(INFORMATION SUPPLIED)

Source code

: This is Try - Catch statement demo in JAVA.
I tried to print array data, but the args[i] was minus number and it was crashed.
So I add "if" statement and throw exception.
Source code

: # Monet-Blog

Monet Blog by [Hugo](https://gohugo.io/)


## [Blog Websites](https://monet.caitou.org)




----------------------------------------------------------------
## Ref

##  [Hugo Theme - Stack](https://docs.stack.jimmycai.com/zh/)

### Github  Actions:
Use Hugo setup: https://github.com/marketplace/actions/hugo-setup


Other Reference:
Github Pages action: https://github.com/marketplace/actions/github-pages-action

(End INFORMATION SUPPLIED)

## WHAT TO WORK ON
Go through the material above, and wherever a line contains the string "Blog", return it.

## SOLUTION FOR THIS EXERCISE
: # Monet-Blog
Monet Blog by [Hugo](https://gohugo.io/)
## [Blog Websites](https://monet.caitou.org)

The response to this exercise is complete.